As a doctor myself with a PhD, I've never cared much for formality. But to call any type of doctor “Mrs.,” even if she is married, is to negate all her professional achievements, and reduce her worth to her marital status. Women who choose “Ms.” to disassociate their title from their marital status are inevitably referred to as “Mrs.” Building careers that pay them less than their male colleagues, buried under endless laundry and childcare needs, or having to give up jobs for pandemic homeschooling, women struggle enough to hold onto their own identities, name change or not, only to be bombarded by correspondence calling them something other than their actual name.
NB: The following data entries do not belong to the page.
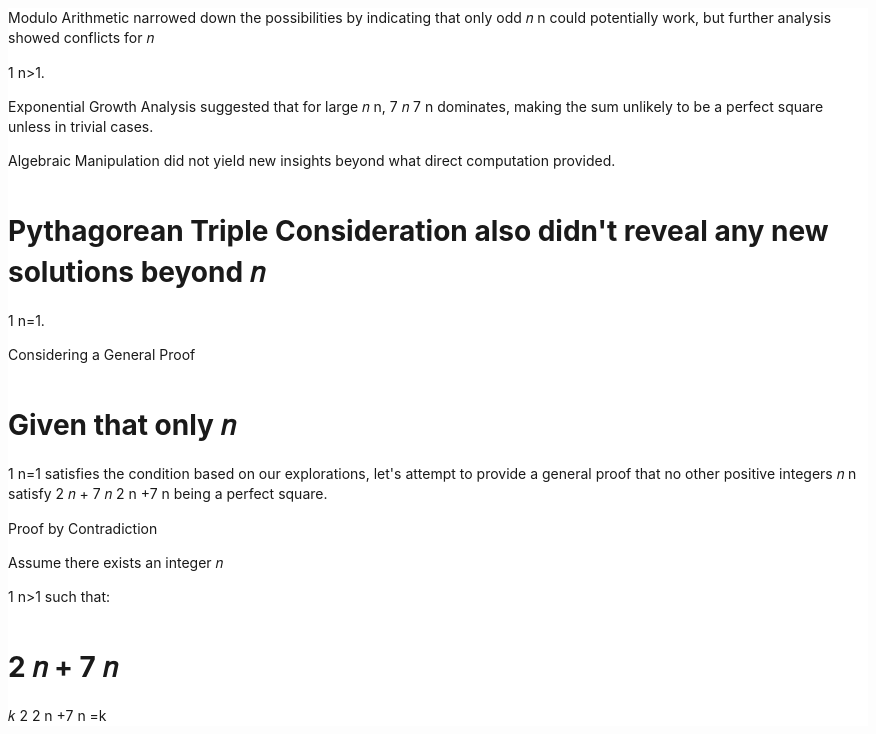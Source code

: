 Modulo Arithmetic narrowed down the possibilities by indicating that only odd 
𝑛
n could potentially work, but further analysis showed conflicts for 
𝑛
>
1
n>1.

Exponential Growth Analysis suggested that for large 
𝑛
n, 
7
𝑛
7 
n
  dominates, making the sum unlikely to be a perfect square unless in trivial cases.

Algebraic Manipulation did not yield new insights beyond what direct computation provided.

Pythagorean Triple Consideration also didn't reveal any new solutions beyond 
𝑛
=
1
n=1.

Considering a General Proof

Given that only 
𝑛
=
1
n=1 satisfies the condition based on our explorations, let's attempt to provide a general proof that no other positive integers 
𝑛
n satisfy 
2
𝑛
+
7
𝑛
2 
n
 +7 
n
  being a perfect square.

Proof by Contradiction

Assume there exists an integer 
𝑛
>
1
n>1 such that:

2
𝑛
+
7
𝑛
=
𝑘
2
2 
n
 +7 
n
 =k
For women who don’t take their husband’s last name, it feels like an erasure when they’re referred to by that name anyway.
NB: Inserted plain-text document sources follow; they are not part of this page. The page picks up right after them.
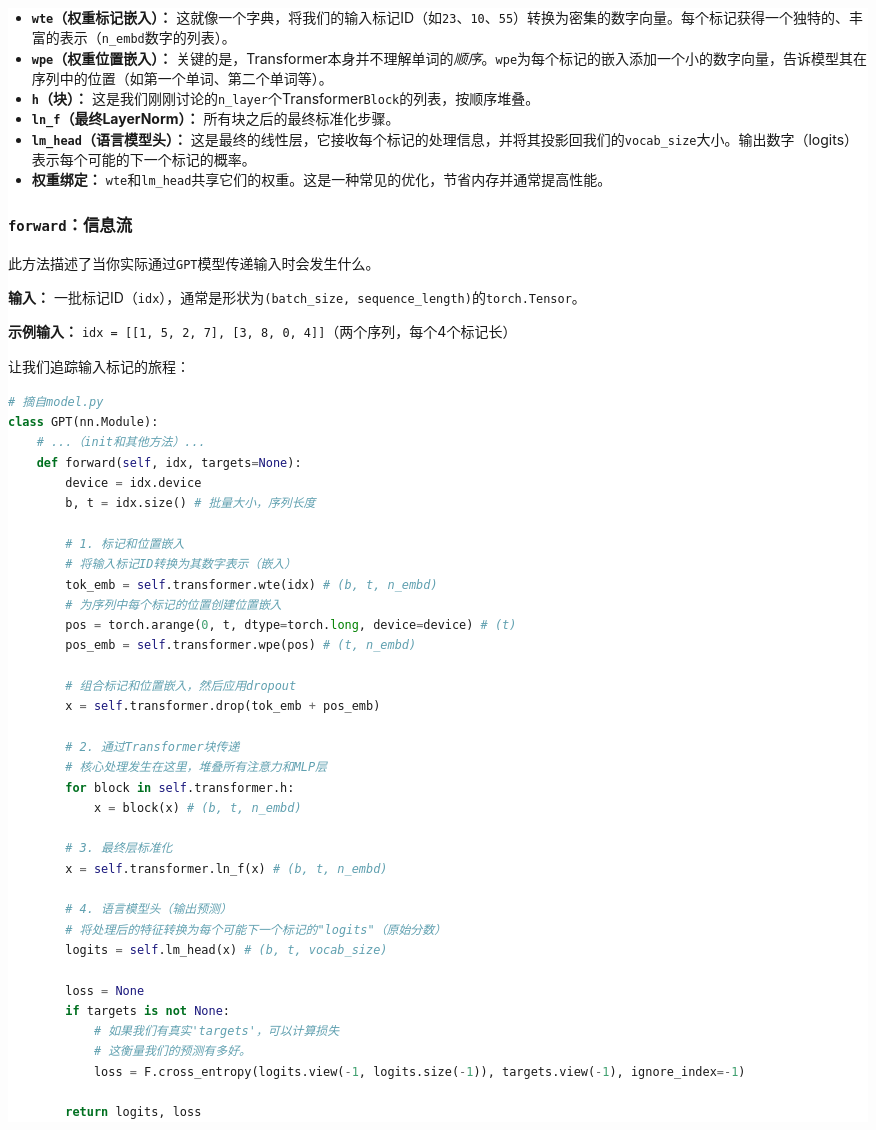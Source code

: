 *   **`wte`（权重标记嵌入）：** 这就像一个字典，将我们的输入标记ID（如`23`、`10`、`55`）转换为密集的数字向量。每个标记获得一个独特的、丰富的表示（`n_embd`数字的列表）。
*   **`wpe`（权重位置嵌入）：** 关键的是，Transformer本身并不理解单词的*顺序*。`wpe`为每个标记的嵌入添加一个小的数字向量，告诉模型其在序列中的位置（如第一个单词、第二个单词等）。
*   **`h`（块）：** 这是我们刚刚讨论的`n_layer`个Transformer`Block`的列表，按顺序堆叠。
*   **`ln_f`（最终LayerNorm）：** 所有块之后的最终标准化步骤。
*   **`lm_head`（语言模型头）：** 这是最终的线性层，它接收每个标记的处理信息，并将其投影回我们的`vocab_size`大小。输出数字（logits）表示每个可能的下一个标记的概率。
*   **权重绑定：** `wte`和`lm_head`共享它们的权重。这是一种常见的优化，节省内存并通常提高性能。

### `forward`：信息流

此方法描述了当你实际通过`GPT`模型传递输入时会发生什么。

**输入：** 一批标记ID（`idx`），通常是形状为`(batch_size, sequence_length)`的`torch.Tensor`。

**示例输入：** `idx = [[1, 5, 2, 7], [3, 8, 0, 4]]`（两个序列，每个4个标记长）

让我们追踪输入标记的旅程：

```python
# 摘自model.py
class GPT(nn.Module):
    # ...（init和其他方法）...
    def forward(self, idx, targets=None):
        device = idx.device
        b, t = idx.size() # 批量大小，序列长度

        # 1. 标记和位置嵌入
        # 将输入标记ID转换为其数字表示（嵌入）
        tok_emb = self.transformer.wte(idx) # (b, t, n_embd)
        # 为序列中每个标记的位置创建位置嵌入
        pos = torch.arange(0, t, dtype=torch.long, device=device) # (t)
        pos_emb = self.transformer.wpe(pos) # (t, n_embd)

        # 组合标记和位置嵌入，然后应用dropout
        x = self.transformer.drop(tok_emb + pos_emb)

        # 2. 通过Transformer块传递
        # 核心处理发生在这里，堆叠所有注意力和MLP层
        for block in self.transformer.h:
            x = block(x) # (b, t, n_embd)

        # 3. 最终层标准化
        x = self.transformer.ln_f(x) # (b, t, n_embd)

        # 4. 语言模型头（输出预测）
        # 将处理后的特征转换为每个可能下一个标记的"logits"（原始分数）
        logits = self.lm_head(x) # (b, t, vocab_size)

        loss = None
        if targets is not None:
            # 如果我们有真实'targets'，可以计算损失
            # 这衡量我们的预测有多好。
            loss = F.cross_entropy(logits.view(-1, logits.size(-1)), targets.view(-1), ignore_index=-1)

        return logits, loss
```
More women today are keeping their last names not only symbolically to right the wrongs of the past (when marriage meant transferring the literal ownership of a woman from father to husband and women did not legally exist), but for practical reasons too. Mountains of paperwork aside, our names are often associated with all our achievements and social media accounts, and being found on the internet can be the difference between reuniting with old friends or being offered a job and missing out. And just the sheer fact of being married harms women’s chances of getting a job, especially if children are involved. Being married, however, is helpful for men seeking employment.
My personal reason for keeping my last name was because I didn't want any part in passing down to my future children a practice born out of women’s subordination to men. I was also 35 when I got married and the implied link between falling in love and having an identity metamorphosis no longer seemed romantic or even desirable the way it may have as a lost adolescent. Of course women in both straight and queer relationships deliberately embrace their partners names for a whole host of valid reasons that have nothing to do with romance or subordination to men.
Gender equality has come a long way, and women can now choose whether to relinquish their surnames. Why though is it only women who must grapple with this so-called choice to sacrifice? A woman is still first and foremost a wife, while a man simply remains himself after marriage without anyone raising an eyebrow or treating him like a disruptive teenage rebel for doing so. Perhaps the deepest irony here is that holiday cards are largely the invisible labor of women, so it is women in this case who are mislabeling.
To be clear, choosing to take another’s name, or not, is a deeply personal decision. But a woman’s choice that goes against the patriarchal grain is one we have trouble respecting. This holiday, let’s gift the women in our lives with their correct names.